* _REQUIRED WORK_: Search the data for the word "casual" and copy each line that has it.

* _Rendered images with source text_:

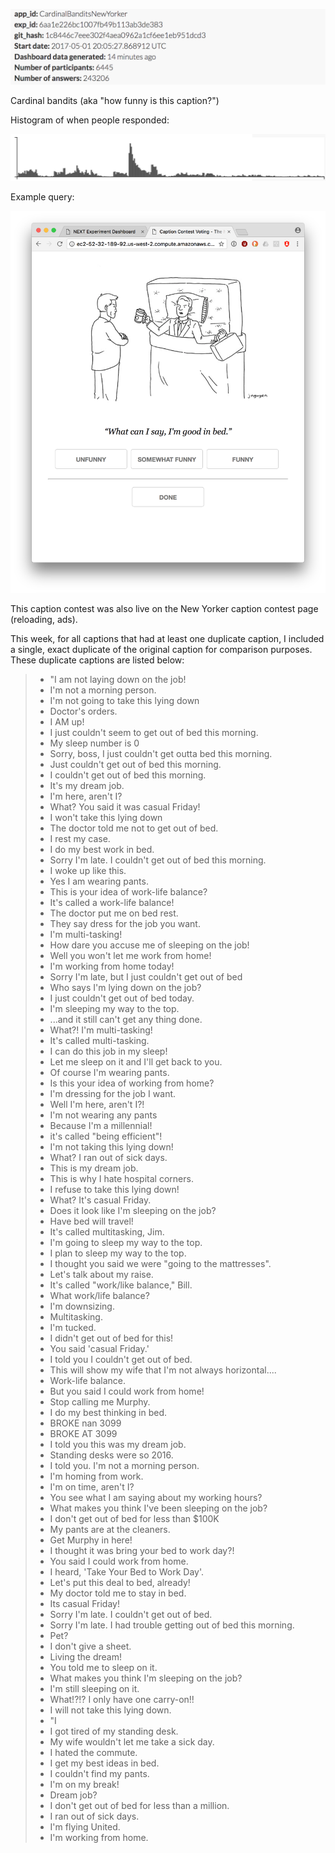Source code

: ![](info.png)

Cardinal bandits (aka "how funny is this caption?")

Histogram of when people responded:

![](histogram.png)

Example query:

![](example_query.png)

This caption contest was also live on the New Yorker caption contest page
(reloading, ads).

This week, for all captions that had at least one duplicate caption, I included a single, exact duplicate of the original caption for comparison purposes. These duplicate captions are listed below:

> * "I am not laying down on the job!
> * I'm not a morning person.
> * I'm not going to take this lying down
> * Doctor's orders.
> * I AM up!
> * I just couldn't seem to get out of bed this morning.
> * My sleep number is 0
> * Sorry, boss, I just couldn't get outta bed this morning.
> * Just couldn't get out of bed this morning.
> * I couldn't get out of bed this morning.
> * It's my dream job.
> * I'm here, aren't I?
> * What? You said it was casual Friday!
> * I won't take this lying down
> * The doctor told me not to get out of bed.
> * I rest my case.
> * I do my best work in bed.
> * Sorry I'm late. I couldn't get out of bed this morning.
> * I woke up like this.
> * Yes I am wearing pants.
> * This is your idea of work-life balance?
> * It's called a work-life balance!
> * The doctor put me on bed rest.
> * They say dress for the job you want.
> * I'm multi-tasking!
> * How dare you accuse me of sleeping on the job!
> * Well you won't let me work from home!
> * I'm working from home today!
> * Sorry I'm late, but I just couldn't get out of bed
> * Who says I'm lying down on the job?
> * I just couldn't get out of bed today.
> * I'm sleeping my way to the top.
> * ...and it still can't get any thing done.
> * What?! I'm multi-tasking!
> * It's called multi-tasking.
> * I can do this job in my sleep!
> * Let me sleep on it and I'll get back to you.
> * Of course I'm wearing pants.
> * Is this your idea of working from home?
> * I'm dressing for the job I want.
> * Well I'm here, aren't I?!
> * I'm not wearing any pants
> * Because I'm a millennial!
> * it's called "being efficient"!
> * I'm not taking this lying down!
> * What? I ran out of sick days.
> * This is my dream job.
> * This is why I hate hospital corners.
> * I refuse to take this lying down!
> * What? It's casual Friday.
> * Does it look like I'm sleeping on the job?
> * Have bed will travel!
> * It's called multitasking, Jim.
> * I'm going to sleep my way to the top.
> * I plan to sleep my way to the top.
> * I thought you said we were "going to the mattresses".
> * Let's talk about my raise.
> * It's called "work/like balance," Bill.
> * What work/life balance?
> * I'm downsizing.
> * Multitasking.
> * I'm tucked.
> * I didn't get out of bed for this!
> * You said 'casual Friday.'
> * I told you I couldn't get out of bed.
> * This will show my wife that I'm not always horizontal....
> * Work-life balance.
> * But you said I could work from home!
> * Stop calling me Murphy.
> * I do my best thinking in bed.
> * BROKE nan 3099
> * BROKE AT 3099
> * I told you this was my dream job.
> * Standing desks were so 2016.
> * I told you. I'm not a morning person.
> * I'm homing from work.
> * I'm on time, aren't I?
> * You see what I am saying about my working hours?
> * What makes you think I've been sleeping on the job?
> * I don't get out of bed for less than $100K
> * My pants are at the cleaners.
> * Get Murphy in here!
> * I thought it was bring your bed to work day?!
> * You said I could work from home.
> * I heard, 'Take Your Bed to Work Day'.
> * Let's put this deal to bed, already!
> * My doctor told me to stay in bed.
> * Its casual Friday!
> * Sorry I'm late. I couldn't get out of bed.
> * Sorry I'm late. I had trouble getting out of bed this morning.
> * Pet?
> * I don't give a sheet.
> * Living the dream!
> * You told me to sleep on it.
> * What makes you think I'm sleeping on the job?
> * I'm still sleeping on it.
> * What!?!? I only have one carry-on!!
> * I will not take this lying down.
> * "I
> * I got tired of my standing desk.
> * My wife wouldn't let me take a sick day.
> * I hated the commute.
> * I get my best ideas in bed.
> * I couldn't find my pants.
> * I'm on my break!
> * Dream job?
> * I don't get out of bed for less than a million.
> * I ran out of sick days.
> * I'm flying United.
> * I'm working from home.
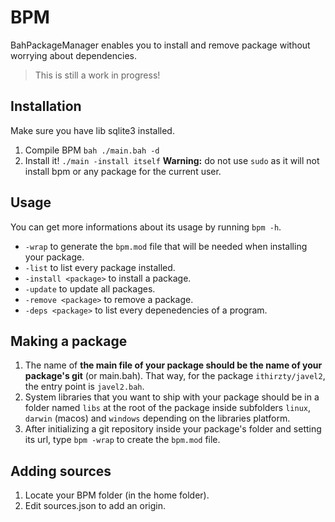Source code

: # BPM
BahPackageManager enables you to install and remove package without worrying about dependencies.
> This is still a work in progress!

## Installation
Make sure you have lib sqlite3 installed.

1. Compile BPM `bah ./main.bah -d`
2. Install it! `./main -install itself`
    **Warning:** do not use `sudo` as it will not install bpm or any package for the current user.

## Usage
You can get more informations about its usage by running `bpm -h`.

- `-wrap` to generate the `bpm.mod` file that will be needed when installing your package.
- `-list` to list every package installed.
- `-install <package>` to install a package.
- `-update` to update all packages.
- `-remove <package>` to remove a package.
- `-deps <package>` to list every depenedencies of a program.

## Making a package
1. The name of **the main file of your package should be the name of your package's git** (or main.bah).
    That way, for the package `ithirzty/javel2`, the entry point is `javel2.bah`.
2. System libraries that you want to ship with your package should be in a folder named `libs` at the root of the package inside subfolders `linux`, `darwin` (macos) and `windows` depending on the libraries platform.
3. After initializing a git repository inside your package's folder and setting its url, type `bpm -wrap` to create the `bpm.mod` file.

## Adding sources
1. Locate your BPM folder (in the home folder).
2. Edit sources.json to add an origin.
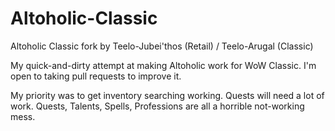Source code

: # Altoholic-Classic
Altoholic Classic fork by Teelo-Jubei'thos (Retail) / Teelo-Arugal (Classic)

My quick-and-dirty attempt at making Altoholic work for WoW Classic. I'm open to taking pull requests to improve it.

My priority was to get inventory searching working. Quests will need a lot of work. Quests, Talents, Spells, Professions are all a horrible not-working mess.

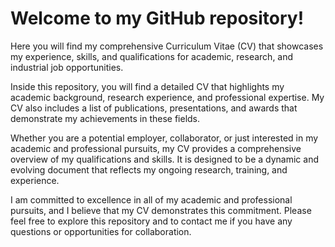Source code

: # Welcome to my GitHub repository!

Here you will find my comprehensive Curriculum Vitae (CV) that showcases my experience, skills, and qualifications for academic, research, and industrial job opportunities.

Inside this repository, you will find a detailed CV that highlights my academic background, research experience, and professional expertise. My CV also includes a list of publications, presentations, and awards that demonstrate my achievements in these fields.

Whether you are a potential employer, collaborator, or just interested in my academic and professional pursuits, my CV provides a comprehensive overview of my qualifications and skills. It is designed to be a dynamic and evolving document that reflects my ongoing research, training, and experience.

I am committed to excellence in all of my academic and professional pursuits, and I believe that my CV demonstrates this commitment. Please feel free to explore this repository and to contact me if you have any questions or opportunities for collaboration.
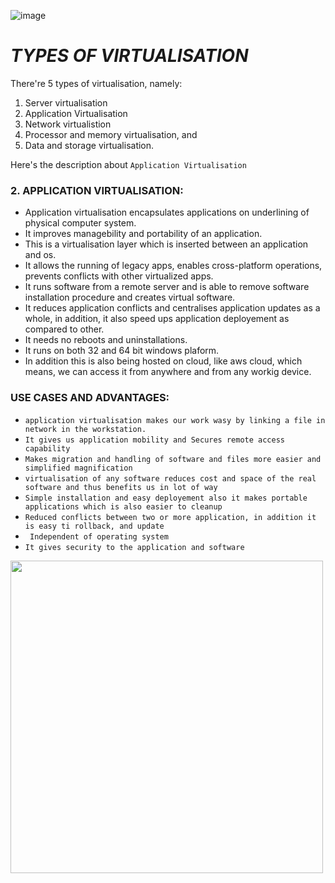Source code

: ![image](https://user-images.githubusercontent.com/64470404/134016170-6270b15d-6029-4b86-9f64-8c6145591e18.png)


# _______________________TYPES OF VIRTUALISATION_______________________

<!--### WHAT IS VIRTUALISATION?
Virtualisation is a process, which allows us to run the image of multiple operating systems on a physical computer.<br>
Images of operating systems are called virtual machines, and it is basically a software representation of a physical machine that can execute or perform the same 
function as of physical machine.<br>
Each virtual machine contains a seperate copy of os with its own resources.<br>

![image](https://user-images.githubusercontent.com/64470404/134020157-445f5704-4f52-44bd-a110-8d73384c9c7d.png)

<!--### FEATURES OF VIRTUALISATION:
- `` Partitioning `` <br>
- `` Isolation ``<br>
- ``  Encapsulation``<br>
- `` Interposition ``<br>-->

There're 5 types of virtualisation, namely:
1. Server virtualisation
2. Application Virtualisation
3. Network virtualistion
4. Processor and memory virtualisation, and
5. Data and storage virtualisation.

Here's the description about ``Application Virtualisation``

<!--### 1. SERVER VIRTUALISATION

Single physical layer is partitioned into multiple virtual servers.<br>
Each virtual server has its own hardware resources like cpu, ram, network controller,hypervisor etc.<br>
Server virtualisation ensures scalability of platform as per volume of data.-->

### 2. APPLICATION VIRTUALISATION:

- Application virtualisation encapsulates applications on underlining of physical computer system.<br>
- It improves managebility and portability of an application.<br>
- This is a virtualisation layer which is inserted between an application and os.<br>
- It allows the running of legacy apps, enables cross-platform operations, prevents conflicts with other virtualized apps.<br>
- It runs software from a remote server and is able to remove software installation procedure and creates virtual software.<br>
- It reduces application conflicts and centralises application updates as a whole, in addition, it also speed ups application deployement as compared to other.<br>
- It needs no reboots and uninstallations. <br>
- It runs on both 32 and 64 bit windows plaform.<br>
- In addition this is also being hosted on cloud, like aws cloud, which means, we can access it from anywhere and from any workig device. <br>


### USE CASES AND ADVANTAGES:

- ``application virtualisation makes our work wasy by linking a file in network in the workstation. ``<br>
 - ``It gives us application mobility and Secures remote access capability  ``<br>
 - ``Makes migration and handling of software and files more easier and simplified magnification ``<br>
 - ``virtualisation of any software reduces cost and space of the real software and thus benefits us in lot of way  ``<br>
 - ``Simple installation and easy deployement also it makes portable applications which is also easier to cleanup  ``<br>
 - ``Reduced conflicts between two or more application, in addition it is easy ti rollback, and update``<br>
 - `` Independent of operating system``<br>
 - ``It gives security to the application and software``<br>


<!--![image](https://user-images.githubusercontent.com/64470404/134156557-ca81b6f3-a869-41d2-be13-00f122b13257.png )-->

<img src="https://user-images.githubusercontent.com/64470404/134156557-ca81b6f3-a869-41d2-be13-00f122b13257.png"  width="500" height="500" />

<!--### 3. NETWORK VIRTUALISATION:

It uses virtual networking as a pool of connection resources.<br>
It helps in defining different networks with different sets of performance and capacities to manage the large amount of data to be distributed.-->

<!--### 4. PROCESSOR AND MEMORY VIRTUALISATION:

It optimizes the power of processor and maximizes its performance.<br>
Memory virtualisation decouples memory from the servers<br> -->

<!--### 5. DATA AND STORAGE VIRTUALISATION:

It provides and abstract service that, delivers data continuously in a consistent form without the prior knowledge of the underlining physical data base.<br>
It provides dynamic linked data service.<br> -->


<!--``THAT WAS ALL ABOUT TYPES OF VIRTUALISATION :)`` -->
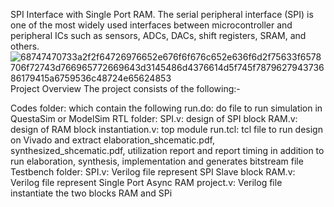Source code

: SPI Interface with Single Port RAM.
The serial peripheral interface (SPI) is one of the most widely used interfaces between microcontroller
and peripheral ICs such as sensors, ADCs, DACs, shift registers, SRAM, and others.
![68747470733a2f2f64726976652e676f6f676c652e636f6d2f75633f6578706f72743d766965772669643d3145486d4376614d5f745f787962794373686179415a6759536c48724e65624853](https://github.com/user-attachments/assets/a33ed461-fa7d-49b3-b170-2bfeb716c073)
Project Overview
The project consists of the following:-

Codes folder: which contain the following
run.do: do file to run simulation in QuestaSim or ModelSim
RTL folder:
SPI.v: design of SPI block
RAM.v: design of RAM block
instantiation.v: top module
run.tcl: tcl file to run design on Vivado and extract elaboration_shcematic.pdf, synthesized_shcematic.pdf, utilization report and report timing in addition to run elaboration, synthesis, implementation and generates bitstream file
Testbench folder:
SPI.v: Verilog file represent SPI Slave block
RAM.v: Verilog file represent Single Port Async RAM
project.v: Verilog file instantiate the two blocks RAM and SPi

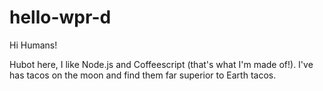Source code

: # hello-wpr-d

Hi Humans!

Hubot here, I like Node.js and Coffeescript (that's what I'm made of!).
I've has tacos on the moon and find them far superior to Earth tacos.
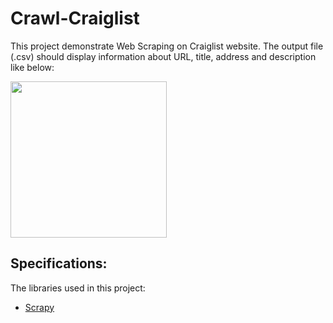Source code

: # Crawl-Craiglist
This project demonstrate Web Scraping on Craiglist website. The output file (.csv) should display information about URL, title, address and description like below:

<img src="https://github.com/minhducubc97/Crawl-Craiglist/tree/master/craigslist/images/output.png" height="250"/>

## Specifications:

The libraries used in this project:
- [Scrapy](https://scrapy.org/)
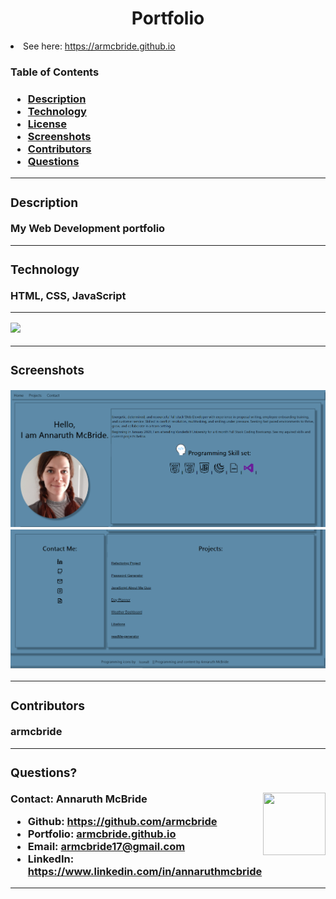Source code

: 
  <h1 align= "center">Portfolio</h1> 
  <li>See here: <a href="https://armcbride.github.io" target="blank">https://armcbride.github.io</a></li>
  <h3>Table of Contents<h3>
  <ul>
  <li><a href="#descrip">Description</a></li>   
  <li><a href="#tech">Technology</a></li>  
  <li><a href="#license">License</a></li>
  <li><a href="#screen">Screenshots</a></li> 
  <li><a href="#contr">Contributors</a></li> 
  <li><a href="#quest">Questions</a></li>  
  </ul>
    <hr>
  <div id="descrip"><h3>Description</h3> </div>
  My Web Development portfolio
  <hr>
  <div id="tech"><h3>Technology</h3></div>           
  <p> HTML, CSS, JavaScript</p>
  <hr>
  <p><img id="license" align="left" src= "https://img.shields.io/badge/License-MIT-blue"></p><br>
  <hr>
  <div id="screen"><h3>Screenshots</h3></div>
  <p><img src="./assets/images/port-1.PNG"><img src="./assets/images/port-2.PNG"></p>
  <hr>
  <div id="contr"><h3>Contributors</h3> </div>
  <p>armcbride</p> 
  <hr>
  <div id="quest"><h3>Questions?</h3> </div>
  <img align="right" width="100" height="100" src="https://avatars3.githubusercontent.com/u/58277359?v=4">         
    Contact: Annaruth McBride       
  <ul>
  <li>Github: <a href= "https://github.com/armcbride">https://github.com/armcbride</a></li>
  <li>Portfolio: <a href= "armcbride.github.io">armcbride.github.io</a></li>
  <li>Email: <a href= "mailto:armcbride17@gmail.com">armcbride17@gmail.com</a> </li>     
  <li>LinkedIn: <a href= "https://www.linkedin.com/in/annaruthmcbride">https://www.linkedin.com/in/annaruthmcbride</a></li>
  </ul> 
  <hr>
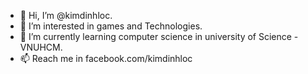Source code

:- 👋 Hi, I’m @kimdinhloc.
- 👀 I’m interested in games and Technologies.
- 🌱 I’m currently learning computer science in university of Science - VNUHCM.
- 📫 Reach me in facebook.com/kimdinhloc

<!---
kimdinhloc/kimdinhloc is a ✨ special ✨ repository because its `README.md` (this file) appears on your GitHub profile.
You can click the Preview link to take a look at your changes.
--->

* _EXPECTED OUTPUT_:
> * What? You said it was casual Friday!
> * What? It's casual Friday.
> * You said 'casual Friday.'
> * Its casual Friday!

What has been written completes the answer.